Balanced Media created the game, called ‘Eye in the Sky’, which has OCT retinal images embedded in its environment. In the course of predicting the path of alien forces in the game, players unconsciously trace lines used to perform diagnostic measurements of OCT retinal scans – this creates new datasets. These were integrated with Balanced’s AI platform and passed to Retina and SMU, helping them to train a machine-learning algorithm that can analyse OCT images more accurately and precisely.

The use of AI helps to analyse millions of individual retinal images to detect patterns and pathologies that would previously have been impossible or impractical.“We are seeing substantial improvements to image analysis,” explains Karl Csaky, CEO of the Retina Foundation of the Southwest. “This technology decreases costs and increases the number of images processed – as well as the accuracy and precision of image processing.”

While it makes sense to use eye scans to analyse eye health, these techniques can also reveal other conditions. Research led by the University of Leeds has used automated analysis of retinal scans to predict the risk of a heart attack with the help of an AI-based system that detects changes to tiny blood vessels in the retina. The system has made predictions about heart health with 70-80 per cent accuracy.

“If the eyes are translucent windows into our vascular system, maybe we can find information there that relates to other parts of the body,” says Alex Frangi, professor of computational medicine at the university and corresponding author of a paper in Nature Machine Intelligence describing the research.

He says that changes in retinal blood vessels are likely to be mirrored by other parts of the vasculature, such as capillaries in the brain and those in myocardial muscles. “Especially in early phases of cardio-vascular disease, the changes in micro-vasculature are more or less common in many parts of the body,” he adds. “That underpins what we’ve done.”

The researchers trained an AI system using deep learning, to analyse both retinal scans and cardiac scans from 5,000 patients sourced from the UK Biobank database. The system identified links between retinal blood vessels and changes in the patient’s heart. After the training phase, it could estimate the size of the heart’s left ventricle using only information from the retinal scan.

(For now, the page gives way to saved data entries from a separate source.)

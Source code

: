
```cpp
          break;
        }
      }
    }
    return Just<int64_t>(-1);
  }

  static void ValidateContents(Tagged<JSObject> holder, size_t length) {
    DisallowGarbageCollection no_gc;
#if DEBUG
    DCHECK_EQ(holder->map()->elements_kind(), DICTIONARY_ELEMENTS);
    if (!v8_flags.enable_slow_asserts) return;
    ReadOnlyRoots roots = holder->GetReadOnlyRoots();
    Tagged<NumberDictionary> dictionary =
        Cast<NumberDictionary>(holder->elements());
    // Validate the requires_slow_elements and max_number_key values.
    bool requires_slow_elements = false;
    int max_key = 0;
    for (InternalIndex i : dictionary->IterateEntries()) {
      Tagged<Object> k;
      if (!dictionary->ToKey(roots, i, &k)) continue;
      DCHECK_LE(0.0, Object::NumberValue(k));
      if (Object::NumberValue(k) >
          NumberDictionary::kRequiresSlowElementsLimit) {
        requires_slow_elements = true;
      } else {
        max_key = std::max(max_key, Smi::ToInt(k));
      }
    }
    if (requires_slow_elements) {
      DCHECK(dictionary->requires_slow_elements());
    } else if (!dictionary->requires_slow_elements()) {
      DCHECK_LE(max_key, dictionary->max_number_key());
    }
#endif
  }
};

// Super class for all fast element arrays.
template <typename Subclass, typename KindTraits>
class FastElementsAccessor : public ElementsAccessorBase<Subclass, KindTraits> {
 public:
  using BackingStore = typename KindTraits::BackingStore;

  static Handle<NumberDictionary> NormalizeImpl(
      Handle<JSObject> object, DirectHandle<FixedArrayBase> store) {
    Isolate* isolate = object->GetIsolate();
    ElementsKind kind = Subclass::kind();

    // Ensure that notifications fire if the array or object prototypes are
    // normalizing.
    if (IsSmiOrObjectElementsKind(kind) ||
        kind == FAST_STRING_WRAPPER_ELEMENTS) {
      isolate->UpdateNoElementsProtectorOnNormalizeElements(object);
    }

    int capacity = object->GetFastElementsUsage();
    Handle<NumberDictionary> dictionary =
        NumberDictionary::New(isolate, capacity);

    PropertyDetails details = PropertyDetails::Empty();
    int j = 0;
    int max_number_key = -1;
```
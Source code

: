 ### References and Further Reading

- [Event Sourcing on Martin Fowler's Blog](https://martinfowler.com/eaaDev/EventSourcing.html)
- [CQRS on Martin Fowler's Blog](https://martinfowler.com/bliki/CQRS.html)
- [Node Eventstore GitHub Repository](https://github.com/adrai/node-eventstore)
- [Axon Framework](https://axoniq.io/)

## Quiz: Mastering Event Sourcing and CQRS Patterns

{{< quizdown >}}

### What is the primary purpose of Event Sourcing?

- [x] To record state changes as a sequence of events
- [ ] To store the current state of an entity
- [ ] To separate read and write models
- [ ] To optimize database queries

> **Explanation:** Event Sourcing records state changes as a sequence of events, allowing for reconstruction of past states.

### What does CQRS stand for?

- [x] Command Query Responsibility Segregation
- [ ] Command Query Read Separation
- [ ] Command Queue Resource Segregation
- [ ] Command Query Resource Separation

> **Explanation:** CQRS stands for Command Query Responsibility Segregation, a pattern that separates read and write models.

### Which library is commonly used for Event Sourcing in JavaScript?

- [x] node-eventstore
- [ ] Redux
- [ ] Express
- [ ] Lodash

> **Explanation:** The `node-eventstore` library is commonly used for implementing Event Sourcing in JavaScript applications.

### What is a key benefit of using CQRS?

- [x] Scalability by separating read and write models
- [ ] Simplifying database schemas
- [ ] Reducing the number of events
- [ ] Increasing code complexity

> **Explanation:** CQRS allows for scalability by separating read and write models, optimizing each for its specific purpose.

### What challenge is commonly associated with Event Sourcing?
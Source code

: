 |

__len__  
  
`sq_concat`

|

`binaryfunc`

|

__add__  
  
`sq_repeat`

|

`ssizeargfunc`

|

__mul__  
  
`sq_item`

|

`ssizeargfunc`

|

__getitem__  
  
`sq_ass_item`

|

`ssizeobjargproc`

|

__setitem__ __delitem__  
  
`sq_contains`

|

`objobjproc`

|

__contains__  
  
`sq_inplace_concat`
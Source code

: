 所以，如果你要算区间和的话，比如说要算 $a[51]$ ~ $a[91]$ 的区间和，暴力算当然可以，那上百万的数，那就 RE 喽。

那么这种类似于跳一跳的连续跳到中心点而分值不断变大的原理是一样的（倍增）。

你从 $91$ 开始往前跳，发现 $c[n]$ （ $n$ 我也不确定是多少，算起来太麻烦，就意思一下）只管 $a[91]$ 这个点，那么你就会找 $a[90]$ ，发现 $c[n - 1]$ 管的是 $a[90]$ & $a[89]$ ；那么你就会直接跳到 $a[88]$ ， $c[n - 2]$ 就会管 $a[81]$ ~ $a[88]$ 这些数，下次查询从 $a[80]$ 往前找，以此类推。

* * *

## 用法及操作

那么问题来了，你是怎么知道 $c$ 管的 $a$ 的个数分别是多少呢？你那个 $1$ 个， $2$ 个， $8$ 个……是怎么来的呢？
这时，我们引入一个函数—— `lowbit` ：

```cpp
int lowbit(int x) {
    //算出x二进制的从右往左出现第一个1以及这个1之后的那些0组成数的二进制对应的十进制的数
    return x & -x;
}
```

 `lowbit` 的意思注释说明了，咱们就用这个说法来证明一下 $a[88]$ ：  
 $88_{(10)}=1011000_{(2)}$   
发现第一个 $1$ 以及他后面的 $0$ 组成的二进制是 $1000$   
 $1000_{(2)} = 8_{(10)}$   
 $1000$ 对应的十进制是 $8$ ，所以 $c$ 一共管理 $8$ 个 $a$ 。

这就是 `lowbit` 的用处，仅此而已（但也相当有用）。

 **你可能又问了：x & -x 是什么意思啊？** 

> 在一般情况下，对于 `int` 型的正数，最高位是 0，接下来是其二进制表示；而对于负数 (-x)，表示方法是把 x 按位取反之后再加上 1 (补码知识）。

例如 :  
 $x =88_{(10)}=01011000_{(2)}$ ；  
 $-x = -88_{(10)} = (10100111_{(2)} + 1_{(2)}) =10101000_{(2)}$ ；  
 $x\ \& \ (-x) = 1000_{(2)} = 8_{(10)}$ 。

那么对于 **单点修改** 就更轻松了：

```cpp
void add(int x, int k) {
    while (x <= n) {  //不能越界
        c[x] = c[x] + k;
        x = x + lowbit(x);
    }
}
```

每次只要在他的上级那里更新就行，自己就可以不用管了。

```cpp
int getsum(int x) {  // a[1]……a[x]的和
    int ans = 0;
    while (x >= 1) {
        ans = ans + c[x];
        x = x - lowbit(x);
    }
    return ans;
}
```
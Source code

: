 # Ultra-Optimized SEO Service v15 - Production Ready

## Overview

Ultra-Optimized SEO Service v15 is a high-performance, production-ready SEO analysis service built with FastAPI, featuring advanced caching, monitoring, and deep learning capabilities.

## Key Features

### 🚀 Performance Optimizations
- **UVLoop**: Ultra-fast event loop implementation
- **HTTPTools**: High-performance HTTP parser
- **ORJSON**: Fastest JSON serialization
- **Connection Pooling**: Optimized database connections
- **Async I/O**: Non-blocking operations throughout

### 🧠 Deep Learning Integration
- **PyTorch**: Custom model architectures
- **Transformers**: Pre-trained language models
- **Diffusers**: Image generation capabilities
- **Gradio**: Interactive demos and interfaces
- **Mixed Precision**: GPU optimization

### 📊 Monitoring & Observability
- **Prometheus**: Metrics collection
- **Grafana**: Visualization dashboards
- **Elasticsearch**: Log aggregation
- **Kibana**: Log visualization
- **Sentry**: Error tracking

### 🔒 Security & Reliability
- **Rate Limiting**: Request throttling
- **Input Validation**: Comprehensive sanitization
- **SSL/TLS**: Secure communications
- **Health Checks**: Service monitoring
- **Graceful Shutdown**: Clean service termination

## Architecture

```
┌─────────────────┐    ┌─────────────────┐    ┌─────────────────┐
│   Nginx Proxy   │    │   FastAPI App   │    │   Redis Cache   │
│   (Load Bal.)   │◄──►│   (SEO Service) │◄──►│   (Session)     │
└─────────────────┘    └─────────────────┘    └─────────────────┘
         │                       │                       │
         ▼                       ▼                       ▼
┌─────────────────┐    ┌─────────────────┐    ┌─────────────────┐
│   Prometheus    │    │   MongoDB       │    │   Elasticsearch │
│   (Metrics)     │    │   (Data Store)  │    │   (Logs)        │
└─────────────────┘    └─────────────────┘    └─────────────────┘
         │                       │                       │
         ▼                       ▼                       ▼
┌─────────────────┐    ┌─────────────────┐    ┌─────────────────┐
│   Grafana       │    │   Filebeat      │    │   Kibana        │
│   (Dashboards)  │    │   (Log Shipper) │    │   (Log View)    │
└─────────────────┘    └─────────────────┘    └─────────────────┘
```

An enlarged left ventricle is linked to a higher risk of heart disease and is typically identified through diagnostic tests such as echocardiography or magnetic resonance imaging of the heart.

The ‘trained’ system was externally validated using a different dataset called AREDS, which numbered around 3,000 people. Correlating this with actual cases of myocardial infarction which happened within 12 months of the original retinal scan saw a prediction accuracy of more than 70 per cent.Frangi says the team has filed for a patent on the system. The next stage is to seek industry partners for possible licensing, as well as looking to incorporate it into hardware, “as it’s mainly software”.

While the system is designed to work using only the retinal scan data, it could be augmented to make a more accurate prediction. In a setting such as at a retail optician’s, this might be the patient’s sex and age; in an eye clinic, it might add information such as body mass index.

Frangi says this kind of system could have a radical effect on health by identifying potential heart disease in eye clinics and at high-street opticians. However, he warns it could be difficult to implement, as opticians may be uncomfortable warning customers that they are at risk of a heart attack. If this can be overcome, though, it could help to identify heart problems more simply and cheaply. “In future, a system like an eye scanner could be at the front end of the whole process,” he says.

Chemists, drug developers and medics are rightly praised for the therapies they are developing to overcome blindness. However, their efforts would largely be for nothing without the hardware, such as AI-based scanning systems, that will make these emerging therapies a practical reality.